# extended success



## basinbowhunter (Jan 19, 2009)

I frequent this site alot and rarely post. Most are talking about how bad a year it was for the deer. that being said, I thought I would post my buck. I was fortunate enough to harvest this buck on Oct. 15th in the extended area of the Uintah basin. I had been watching him for a while and he finally made a mistake. I was able to get a 16 yard shot. He was on private property. He scores 133. As much complaining that goes on about the DWR, I am grateful for the opportunity the state gives us archers to hunt the extended areas and seasons.

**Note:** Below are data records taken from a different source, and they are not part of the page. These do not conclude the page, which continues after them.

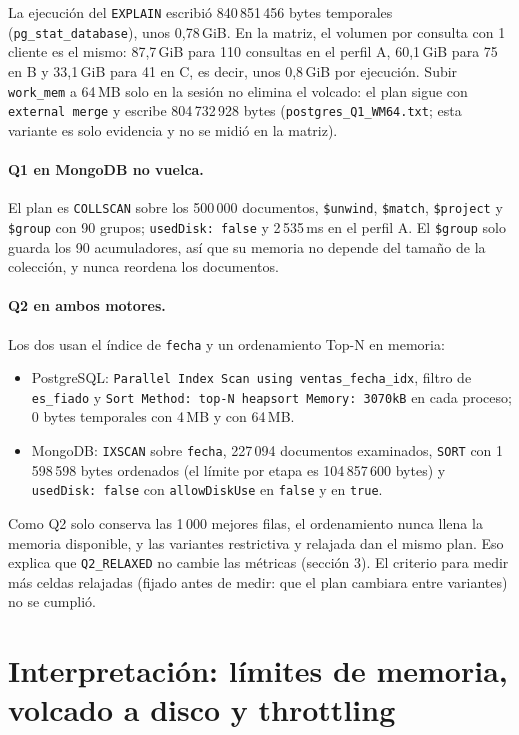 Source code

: \documentclass[11pt,a4paper]{article}
\newcommand{\cod}[1]{\texttt{#1}}
\begin{document}
\noindent La ejecución del \cod{EXPLAIN} escribió 840\,851\,456 bytes temporales
(\cod{pg\_stat\_database}), unos 0,78\,GiB. En la matriz, el volumen por consulta con 1
cliente es el mismo: 87,7\,GiB para 110 consultas en el perfil A, 60,1\,GiB para 75 en B
y 33,1\,GiB para 41 en C, es decir, unos 0,8\,GiB por ejecución. Subir \cod{work\_mem} a
64\,MB solo en la sesión no elimina el volcado: el plan sigue con \cod{external merge} y
escribe 804\,732\,928 bytes (\cod{postgres\_Q1\_WM64.txt}; esta variante es solo
evidencia y no se midió en la matriz).

\paragraph{Q1 en MongoDB no vuelca.} El plan es \cod{COLLSCAN} sobre los 500\,000
documentos, \cod{\$unwind}, \cod{\$match}, \cod{\$project} y \cod{\$group} con 90 grupos;
\cod{usedDisk: false} y 2\,535\,ms en el perfil A. El \cod{\$group} solo guarda los 90
acumuladores, así que su memoria no depende del tamaño de la colección, y nunca reordena
los documentos.

\paragraph{Q2 en ambos motores.} Los dos usan el índice de \cod{fecha} y un ordenamiento
Top-N en memoria:
\begin{itemize}
\item PostgreSQL: \cod{Parallel Index Scan using ventas\_fecha\_idx}, filtro de
  \cod{es\_fiado} y \cod{Sort Method: top-N heapsort Memory: 3070kB} en cada proceso;
  0 bytes temporales con 4\,MB y con 64\,MB.
\item MongoDB: \cod{IXSCAN} sobre \cod{fecha}, 227\,094 documentos examinados,
  \cod{SORT} con 1\,598\,598 bytes ordenados (el límite por etapa es 104\,857\,600 bytes) y
  \cod{usedDisk: false} con \cod{allowDiskUse} en \cod{false} y en \cod{true}.
\end{itemize}
Como Q2 solo conserva las 1\,000 mejores filas, el ordenamiento nunca llena la memoria
disponible, y las variantes restrictiva y relajada dan el mismo plan. Eso explica que
\cod{Q2\_RELAXED} no cambie las métricas (sección 3). El criterio para medir más celdas
relajadas (fijado antes de medir: que el plan cambiara entre variantes) no se cumplió.

\section{Interpretación: límites de memoria, volcado a disco y throttling}
\end{document}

Thank You.


----------



## dkhntrdstn (Sep 7, 2007)

Nice buck there.


----------



## Mountain Time (Sep 24, 2007)

Congrats on a great buck with your bow. 16 yard shot.....now that's woodsmanship!


----------



## Nor-tah (Dec 16, 2007)

Nice


----------



## TEX-O-BOB (Sep 12, 2007)

Mountain Time said:


> Congrats on a great buck with your bow. 16 yard shot.....now that's woodsmanship!


Couldn't have said it better myself. :wink:


----------



## bwhntr (Sep 12, 2007)

Nice buck!


I didn't think anybody with training wheels could possess woodsmanship...now I'm confused. :? 8) Do you think you could have backed up 60 yards or so and then shot?


----------



## torowy (Jun 19, 2008)

great buck


----------



## tuffluckdriller (May 27, 2009)

Sweet Buck! Good Job on the Basin Extended. I'm hoping to connect some time soon on a bull and a buck... we'll see. Someone shot the 9x7 bull that was coming on to the ranch I hunt in Talmage. He got it on the muzzle loader elk hunt last weekend...


----------



## middlefork (Nov 2, 2008)

bwhntr said:


> Nice buck!
> 
> I didn't think anybody with training wheels could possess woodsmanship...now I'm confused. :? 8) Do you think you could have backed up 60 yards or so and then shot?


Classic! :mrgreen:

Good job on a great deer.


----------



## swbuckmaster (Sep 14, 2007)

nice going! nothing better then getting it done close!


----------



## AF CYN (Mar 19, 2009)

Basinbowhunter, you are the man! Unfortunately, I don't believe you about the 16 hard shot. It is impossible to get that close to a deer without scentlock and full camo.  

Good job. That is a great buck, especially with a bow.


----------



## ridgetop (Sep 13, 2007)

I think some on this forum can tell you how easy it is to miss at 16 yards. :lol: Nice buck man 8)


----------